Y de hecho, también por estas razones, los centros históricos de las ciudades se están vaciando lentamente de habitantes y de actividades productivas. Siguiendo con el problema de cómo moverse dentro de los centros históricos, ¿cuáles podrían ser las soluciones?

Hace muchos años, con la UNESCO, habíamos intentado abordar esta cuestión. Lo habíamos hecho más bien para la industria naval. Para satisfacer la necesidad de equipos ligeros para pequeños trabajos de construcción, habíamos construido grúas muy fáciles de transportar y utilizar. Eran artilugios que se apoyaban en el suelo y sólo tenían una polea en la parte superior. También para el transporte, habíamos construido prototipos de vehículos eléctricos con ruedas de goma muy blandas, que además podían subir escalones con facilidad. Un experimento que fue muy bien en términos técnicos, pero que por pertenecer a un mundo completamente distinto nunca llegó a ser operativo. Y esto es realmente incomprensible.
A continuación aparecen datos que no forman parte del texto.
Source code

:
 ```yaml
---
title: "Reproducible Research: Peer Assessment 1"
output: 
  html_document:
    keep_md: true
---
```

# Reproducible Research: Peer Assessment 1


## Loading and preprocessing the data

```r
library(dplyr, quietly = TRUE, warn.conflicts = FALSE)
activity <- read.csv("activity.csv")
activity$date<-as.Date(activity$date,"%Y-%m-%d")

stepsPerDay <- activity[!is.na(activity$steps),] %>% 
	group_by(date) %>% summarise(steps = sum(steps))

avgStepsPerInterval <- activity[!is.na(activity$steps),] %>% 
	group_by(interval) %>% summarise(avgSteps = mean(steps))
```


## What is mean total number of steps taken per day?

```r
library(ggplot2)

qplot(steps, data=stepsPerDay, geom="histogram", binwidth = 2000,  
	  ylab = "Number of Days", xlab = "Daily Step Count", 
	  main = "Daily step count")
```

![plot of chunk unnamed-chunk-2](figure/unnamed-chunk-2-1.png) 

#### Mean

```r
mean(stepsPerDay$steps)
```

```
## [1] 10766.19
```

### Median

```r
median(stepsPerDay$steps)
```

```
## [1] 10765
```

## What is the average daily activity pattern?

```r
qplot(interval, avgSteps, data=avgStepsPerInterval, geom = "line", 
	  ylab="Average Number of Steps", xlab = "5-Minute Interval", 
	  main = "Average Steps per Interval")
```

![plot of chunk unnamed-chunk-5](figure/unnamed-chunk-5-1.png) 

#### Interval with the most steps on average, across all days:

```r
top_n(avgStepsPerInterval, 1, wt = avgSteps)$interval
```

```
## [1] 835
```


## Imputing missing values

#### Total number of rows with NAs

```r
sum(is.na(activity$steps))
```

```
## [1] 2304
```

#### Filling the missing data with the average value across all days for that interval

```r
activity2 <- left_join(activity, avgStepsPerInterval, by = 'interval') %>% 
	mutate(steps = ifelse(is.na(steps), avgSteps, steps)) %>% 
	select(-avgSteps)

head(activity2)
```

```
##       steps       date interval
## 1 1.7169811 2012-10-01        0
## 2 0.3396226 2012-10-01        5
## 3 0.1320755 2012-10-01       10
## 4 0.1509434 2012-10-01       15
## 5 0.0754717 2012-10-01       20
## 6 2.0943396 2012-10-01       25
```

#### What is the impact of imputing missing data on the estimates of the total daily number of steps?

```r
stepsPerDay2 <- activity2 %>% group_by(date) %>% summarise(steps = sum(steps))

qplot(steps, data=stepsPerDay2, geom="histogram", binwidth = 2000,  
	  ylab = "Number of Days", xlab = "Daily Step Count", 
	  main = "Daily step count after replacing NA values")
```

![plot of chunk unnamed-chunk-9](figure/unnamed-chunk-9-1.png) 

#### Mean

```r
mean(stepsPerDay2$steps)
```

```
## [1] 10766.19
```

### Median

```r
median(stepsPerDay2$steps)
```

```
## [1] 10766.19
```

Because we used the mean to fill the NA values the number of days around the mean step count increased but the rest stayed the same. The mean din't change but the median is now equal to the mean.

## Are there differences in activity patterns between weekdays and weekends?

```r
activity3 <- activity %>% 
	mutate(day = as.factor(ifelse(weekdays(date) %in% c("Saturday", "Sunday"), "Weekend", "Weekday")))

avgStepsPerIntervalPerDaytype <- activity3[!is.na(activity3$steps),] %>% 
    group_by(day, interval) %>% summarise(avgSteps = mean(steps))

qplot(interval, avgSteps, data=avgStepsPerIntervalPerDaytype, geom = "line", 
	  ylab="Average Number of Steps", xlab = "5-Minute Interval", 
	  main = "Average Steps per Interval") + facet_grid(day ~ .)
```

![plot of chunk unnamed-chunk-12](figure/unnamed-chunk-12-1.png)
Basta pensar que esta mañana he pasado media hora al teléfono con Osaka, donde llevábamos algún tiempo probando juntas impermeables. Como hago siempre, desde las cabezas de viga “Gerberette” para el Beaubourg, hasta las llamadas “hojas” de De Menil, y podría seguir por toda mi arquitectura, primero diseñé el prototipo de esas juntas, luego hice construir un modelo real, que superó todas las pruebas de esfuerzo realizadas en el laboratorio; pero cuando se simuló un terremoto y al mismo tiempo, con una hélice de avión, se le arrojó agua y un viento a 250 km por hora: entonces nos dimos cuenta de que entraba agua. Nos pusimos en contacto con grupos franceses, japoneses y suizos para superar este problema técnico. Y, en una llamada telefónica esta mañana, me informaron de que en una prueba realizada ayer por la tarde la solución propuesta por los suizos funcionaba. Así que me pregunto: si se pueden resolver problemas técnicos absolutamente concretos como éste en arquitectura, ¿por qué no se pueden abordar de forma igualmente concreta todos los problemas técnicos relacionados con la planificación que realmente protege los centros históricos? ¿Por qué los concejales de urbanismo, en lugar de discutir sobre los colores del yeso en los cascos históricos o, como usted mismo ha mencionado, sobre el número de centímetros permitidos para ensanchar una ventana, no empiezan a pedir a los arquitectos servicios verdaderamente profesionales?